Le Parlement débat aujourd’hui de la proposition du Gouvernement comportant des mesures d’urgence visant à contenir la hausse des prix de l’énergie et de l’agroalimentaire et de 13 projets de loi et résolutions dans le domaine alimentaire, agricole et énergétique.

Le débat, qui doit débuter à 10h00, débute par la présentation de la proposition du Gouvernement qui envisage la suspension des plafonds minimaux des taux minimaux de la taxe sur les produits pétroliers (ISP) applicables au gazole et à l’essence sans plomb, à condition que ce peut être fixé « jusqu’à un taux minimum de zéro euro ».

L’objectif est de créer une marge de manœuvre pour répercuter dans le PSI l’effet équivalent qui résulterait d’une baisse du taux de TVA sur les carburants de 23% à 13%.

Parmi les mesures exceptionnelles et temporaires préconisées dans la proposition du gouvernement figure également l’exonération de la TVA sur les engrais et les produits d’alimentation animale, « lorsqu’ils sont utilisés dans des activités de production agricole ».

La proposition, avec entrée en vigueur prévue le lendemain de la publication de la loi, restant en vigueur jusqu’au 31 décembre 2022, prévoit également la publication d’un rapport trimestriel contenant des informations sur la formation des prix de vente des carburants aux public par l’Autorité de régulation du secteur de l’électricité (ERSE).

PCP, IL, BE et Chega ont toutefois présenté un ensemble d’amendements à la proposition du gouvernement qui seront soumis à un vote dans la spécialité aujourd’hui.

Le PCP a présenté dix diplômes, notamment pour la création d’un groupe de travail, constitué par le gouvernement, pour élaborer un plan visant à assurer la production alimentaire au Portugal, que le parti appelle «souveraineté alimentaire».

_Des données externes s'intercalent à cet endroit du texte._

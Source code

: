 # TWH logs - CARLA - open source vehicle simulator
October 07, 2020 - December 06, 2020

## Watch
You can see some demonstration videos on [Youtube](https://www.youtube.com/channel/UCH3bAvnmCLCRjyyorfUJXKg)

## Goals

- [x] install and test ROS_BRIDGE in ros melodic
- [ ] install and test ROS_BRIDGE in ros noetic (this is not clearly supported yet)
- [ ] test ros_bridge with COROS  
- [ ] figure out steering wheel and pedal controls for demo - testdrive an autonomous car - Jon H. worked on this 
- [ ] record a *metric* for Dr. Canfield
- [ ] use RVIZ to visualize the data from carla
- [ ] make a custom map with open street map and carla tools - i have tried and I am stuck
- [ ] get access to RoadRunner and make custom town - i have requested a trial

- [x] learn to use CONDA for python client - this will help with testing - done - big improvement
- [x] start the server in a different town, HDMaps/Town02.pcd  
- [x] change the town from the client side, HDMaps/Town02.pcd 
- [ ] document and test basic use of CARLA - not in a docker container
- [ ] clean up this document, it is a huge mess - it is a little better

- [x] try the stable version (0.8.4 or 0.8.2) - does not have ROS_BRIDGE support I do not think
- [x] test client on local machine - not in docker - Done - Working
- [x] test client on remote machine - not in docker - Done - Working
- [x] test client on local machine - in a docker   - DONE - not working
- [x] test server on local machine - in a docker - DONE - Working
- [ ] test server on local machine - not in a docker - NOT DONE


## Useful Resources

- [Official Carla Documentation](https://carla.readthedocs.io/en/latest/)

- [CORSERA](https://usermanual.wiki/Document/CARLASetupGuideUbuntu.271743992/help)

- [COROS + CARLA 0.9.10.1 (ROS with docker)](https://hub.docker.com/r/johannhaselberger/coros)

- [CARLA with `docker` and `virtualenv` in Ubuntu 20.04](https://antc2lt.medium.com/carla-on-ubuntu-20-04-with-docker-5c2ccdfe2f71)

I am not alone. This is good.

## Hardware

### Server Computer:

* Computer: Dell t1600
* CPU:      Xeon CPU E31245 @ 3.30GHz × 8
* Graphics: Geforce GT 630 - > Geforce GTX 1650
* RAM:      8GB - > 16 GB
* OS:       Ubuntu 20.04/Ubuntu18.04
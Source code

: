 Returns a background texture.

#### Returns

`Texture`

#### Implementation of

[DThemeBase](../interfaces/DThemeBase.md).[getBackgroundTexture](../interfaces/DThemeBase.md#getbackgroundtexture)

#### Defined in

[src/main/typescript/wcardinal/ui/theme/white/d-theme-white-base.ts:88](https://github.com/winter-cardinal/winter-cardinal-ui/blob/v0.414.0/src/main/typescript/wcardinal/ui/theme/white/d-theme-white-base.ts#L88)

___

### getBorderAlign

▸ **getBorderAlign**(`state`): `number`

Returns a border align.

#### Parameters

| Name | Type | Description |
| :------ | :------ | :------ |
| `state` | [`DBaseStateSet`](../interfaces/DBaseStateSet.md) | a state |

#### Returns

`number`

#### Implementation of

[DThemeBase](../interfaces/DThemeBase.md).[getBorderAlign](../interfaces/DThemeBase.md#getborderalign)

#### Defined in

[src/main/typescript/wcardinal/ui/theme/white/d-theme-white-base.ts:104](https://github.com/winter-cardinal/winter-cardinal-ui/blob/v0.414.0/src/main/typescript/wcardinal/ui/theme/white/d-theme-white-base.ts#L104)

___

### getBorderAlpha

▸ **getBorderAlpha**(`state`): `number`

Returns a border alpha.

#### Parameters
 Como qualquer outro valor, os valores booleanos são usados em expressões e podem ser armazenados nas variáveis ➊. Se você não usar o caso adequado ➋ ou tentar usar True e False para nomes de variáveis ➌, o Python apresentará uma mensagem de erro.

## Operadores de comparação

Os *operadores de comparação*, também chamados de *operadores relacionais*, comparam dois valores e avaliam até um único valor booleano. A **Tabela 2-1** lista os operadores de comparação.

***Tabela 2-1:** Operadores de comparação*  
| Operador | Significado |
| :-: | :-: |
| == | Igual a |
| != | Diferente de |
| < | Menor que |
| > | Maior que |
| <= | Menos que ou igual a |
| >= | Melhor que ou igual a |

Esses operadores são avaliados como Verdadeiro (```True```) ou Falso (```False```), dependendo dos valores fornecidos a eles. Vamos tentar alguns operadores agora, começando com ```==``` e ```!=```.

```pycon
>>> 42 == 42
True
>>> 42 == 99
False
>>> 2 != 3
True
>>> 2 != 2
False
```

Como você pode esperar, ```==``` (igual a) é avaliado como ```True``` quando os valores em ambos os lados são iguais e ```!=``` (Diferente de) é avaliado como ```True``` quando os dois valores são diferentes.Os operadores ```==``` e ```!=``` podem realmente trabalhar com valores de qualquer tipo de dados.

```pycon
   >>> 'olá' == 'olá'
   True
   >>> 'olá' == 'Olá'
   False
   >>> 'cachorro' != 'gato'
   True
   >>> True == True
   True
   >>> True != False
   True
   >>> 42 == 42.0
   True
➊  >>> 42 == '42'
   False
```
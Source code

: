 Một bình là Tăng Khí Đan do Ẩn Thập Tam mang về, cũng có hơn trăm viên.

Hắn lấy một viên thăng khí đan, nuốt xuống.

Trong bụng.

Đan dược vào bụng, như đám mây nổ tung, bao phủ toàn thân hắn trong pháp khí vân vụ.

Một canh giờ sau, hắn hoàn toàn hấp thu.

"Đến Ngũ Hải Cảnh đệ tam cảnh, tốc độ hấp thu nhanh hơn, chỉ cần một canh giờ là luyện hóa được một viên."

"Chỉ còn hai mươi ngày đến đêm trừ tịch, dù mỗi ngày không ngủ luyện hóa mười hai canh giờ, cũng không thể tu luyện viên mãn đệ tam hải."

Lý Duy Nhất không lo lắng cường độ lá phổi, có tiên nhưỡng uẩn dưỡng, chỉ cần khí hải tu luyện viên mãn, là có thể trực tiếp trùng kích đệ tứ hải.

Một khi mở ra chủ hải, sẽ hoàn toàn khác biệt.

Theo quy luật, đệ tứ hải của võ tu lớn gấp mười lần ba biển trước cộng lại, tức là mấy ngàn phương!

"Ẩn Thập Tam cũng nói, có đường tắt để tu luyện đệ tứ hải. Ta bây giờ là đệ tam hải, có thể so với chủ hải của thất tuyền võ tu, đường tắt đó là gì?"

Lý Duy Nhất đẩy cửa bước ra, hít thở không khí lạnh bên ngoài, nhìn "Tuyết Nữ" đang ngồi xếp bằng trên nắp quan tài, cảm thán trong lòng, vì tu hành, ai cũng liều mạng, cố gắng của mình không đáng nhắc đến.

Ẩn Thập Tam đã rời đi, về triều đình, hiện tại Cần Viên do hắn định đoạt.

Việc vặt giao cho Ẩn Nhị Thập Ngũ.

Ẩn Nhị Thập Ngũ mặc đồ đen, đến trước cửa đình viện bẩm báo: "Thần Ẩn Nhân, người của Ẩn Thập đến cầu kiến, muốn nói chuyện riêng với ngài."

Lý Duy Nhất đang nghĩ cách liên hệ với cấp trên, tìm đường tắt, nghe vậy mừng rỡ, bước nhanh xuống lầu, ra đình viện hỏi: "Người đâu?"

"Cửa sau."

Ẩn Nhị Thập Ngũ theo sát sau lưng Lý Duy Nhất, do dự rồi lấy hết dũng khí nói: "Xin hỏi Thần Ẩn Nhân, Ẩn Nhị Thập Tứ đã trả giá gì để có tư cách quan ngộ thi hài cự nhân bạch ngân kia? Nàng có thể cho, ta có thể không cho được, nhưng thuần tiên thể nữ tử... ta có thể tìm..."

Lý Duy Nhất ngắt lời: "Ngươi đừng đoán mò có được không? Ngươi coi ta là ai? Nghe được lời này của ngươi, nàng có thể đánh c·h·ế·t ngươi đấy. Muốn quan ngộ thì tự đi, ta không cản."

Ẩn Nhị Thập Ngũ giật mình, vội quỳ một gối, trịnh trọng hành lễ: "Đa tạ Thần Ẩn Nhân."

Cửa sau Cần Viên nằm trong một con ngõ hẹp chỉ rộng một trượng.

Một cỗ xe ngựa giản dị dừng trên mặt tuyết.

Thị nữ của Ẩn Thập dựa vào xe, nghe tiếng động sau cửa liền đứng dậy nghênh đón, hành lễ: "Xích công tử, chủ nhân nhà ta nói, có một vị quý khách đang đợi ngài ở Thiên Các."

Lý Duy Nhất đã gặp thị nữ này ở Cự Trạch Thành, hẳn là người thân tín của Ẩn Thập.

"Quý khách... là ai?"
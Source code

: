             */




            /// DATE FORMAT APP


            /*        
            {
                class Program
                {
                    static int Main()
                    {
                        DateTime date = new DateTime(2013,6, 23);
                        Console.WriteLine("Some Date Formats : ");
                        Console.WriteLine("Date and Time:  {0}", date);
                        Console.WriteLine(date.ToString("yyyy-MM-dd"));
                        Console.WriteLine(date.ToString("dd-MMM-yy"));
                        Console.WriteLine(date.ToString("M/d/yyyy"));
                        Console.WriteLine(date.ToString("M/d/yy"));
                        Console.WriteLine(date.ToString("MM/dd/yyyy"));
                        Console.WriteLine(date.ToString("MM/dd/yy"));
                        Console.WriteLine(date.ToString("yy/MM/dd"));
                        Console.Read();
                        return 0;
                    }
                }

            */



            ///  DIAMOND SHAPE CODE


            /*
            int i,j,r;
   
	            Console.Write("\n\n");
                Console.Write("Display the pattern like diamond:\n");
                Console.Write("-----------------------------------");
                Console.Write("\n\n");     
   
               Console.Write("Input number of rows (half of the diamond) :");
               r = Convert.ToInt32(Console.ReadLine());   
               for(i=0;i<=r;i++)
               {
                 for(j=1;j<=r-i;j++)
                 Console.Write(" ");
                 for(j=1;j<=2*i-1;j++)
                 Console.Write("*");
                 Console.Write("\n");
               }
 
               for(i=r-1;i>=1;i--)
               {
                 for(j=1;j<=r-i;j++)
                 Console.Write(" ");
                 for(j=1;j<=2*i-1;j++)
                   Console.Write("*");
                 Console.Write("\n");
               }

Un autre projet de loi du banc communiste prévoit l’augmentation de la capacité du pays à produire et à stocker des céréales, à travers la création d’une entreprise publique de collecte et d’approvisionnement en céréales, qui garantit des niveaux d’approvisionnement de 50%, ainsi qu’une stratégie transversale qui identifie les caractéristiques du sol dans chaque région et comment mieux en tirer parti.

Parmi les projets de loi présentés pour faire face à la hausse des prix des carburants, il y en a un rédigé par les communistes pour fixer des prix de référence pour « lutter contre la spéculation » et réduire les prix du carburant et du gaz de pétrole liquéfié (GPL), par la suppression du « fret ». » dans la définition du prix de référence du pétrole.

Toujours dans le domaine des carburants, PCP et BE ont tous deux présenté des projets de loi pour mettre fin à la surtaxe FAI et éliminer la double taxation des carburants.

Au vu de l’augmentation du prix des carburants, le banc communiste a également présenté un projet de recommandation au gouvernement pour la création d’un soutien extraordinaire au gazole coloré, empêchant les bénéficiaires de payer plus cette année qu’ils n’ont payé en janvier 2021. diplôme, le PCP suggère également l’inclusion des sapeurs forestiers dans le soutien au diesel.

L’Initiative libérale a présenté un projet de loi visant à réduire à 6 % la TVA sur l’électricité et le gaz (y compris le propane, le butane et leurs mélanges, embouteillés ou canalisés).

Chega recommande à l’exécutif de promouvoir une campagne qui informe les consommateurs et leur permette de suivre l’évolution des prix du carburant.

Les députés débattront également de la proposition du Gouvernement de modifier la loi de cadrage budgétaire, s’agissant du régime transitoire d’exécution budgétaire, supprimant diverses dépenses de la limite des douzièmes, et qui vise à « assurer que les délais de dépôt des différentes étapes du budget de processus sont compatibles avec la date de début des fonctions gouvernementales ».

Il y aura également un projet PAN sur l’adaptation de la loi-cadre budgétaire aux dispositions de la loi d’orientation climat.

Avant la période des votations régimentaires, le Programme National de Réforme (PNR) 2022 sera encore débattu.